TENUN LURIK SIMBOL KESEDERHAAN DARI JAWA

Lurik yang berasal dari Bahasa Jawa, Lorek memiliki makna sebagai garis-garis yang merupakan lambang kesederhanaan. Lurik juga memiliki beberapa arti, menurut Ensiklopedia Nasional Indonesia, lurik merupakan suatu kain hasil tenunan benang yang berasal dari daerah Jawa Tengah dengan motif dasar garis-garis atau kotakkotak dengan warna-warna suram yang pada umumnya diselingi aneka warna  Aenang. Sedangkan menurut Kamus Lengkap Bahasa Jawa oleh Mangunsuwito, pengertian lurik adalah corak lirik-lirik atau lorek-lorek.
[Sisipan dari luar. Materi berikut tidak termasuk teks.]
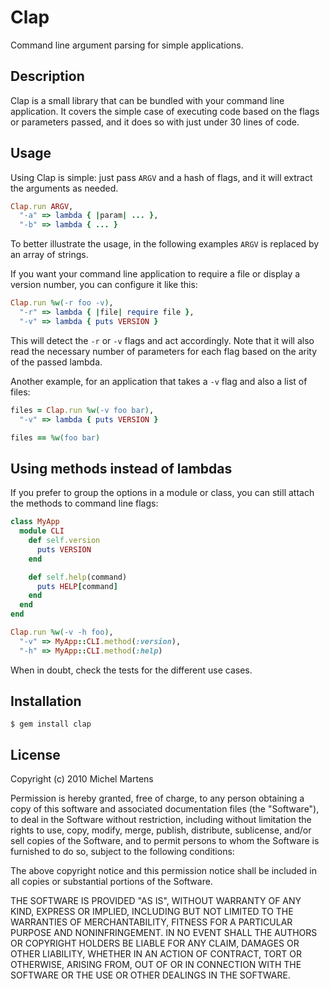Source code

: Clap
====

Command line argument parsing for simple applications.

Description
-----------

Clap is a small library that can be bundled with your command line application.
It covers the simple case of executing code based on the flags or parameters
passed, and it does so with just under 30 lines of code.

Usage
-----

Using Clap is simple: just pass `ARGV` and a hash of flags, and it will extract
the arguments as needed.

``` ruby
Clap.run ARGV,
  "-a" => lambda { |param| ... },
  "-b" => lambda { ... }
```

To better illustrate the usage, in the following examples `ARGV` is replaced by
an array of strings.

If you want your command line application to require a file or display a
version number, you can configure it like this:

``` ruby
Clap.run %w(-r foo -v),
  "-r" => lambda { |file| require file },
  "-v" => lambda { puts VERSION }
```

This will detect the `-r` or `-v` flags and act accordingly. Note that it will
also read the necessary number of parameters for each flag based on the arity
of the passed lambda.

Another example, for an application that takes a `-v` flag and also a list of
files:

``` ruby
files = Clap.run %w(-v foo bar),
  "-v" => lambda { puts VERSION }

files == %w(foo bar)
```

Using methods instead of lambdas
--------------------------------

If you prefer to group the options in a module or class, you can still attach
the methods to command line flags:

``` ruby
class MyApp
  module CLI
    def self.version
      puts VERSION
    end

    def self.help(command)
      puts HELP[command]
    end
  end
end

Clap.run %w(-v -h foo),
  "-v" => MyApp::CLI.method(:version),
  "-h" => MyApp::CLI.method(:help)
```

When in doubt, check the tests for the different use cases.

Installation
------------

    $ gem install clap

License
-------

Copyright (c) 2010 Michel Martens

Permission is hereby granted, free of charge, to any person
obtaining a copy of this software and associated documentation
files (the "Software"), to deal in the Software without
restriction, including without limitation the rights to use,
copy, modify, merge, publish, distribute, sublicense, and/or sell
copies of the Software, and to permit persons to whom the
Software is furnished to do so, subject to the following
conditions:

The above copyright notice and this permission notice shall be
included in all copies or substantial portions of the Software.

THE SOFTWARE IS PROVIDED "AS IS", WITHOUT WARRANTY OF ANY KIND,
EXPRESS OR IMPLIED, INCLUDING BUT NOT LIMITED TO THE WARRANTIES
OF MERCHANTABILITY, FITNESS FOR A PARTICULAR PURPOSE AND
NONINFRINGEMENT. IN NO EVENT SHALL THE AUTHORS OR COPYRIGHT
HOLDERS BE LIABLE FOR ANY CLAIM, DAMAGES OR OTHER LIABILITY,
WHETHER IN AN ACTION OF CONTRACT, TORT OR OTHERWISE, ARISING
FROM, OUT OF OR IN CONNECTION WITH THE SOFTWARE OR THE USE OR
OTHER DEALINGS IN THE SOFTWARE.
Dan kata lurik juga berasal dari kata Rik yang memiliki arti garis atau parit yang dimaknai sebagai pagar atau pelindung bagi pemakainya.

SIMBOL KESEDERHANAAN DARI JAWA

Awalnya motif lurik hanya dibuat dalam warna terbatas yakni hitam, putih, atau kombinasi keduanya. Pada jaman dahulu, proses pembuatan tenun lurik menggunakan alat dan bahan tradisional. Benang atau lawe yang dibutuhkan sebagai bahan utama dalam membuat tenun lurik terbuat dari tanaman Perdu dengan warna dominan hitam dan putih. Selanjutnya diberi pewarna tradisional yakni dari tumbuhan Tarum dan kulit batang Mahoni. Hasil dari rendaman Tarum diperoleh warna nila, biru tua, dan hitam, sedangkan kulit batang Mahoni menghasilkan warna coklat. Kemudian benang dicuci berkali kali, dikemplong atau dipukul hingga lunak, dijemur, dan dibaluri nasi dengan menggunakan sabut kelapa.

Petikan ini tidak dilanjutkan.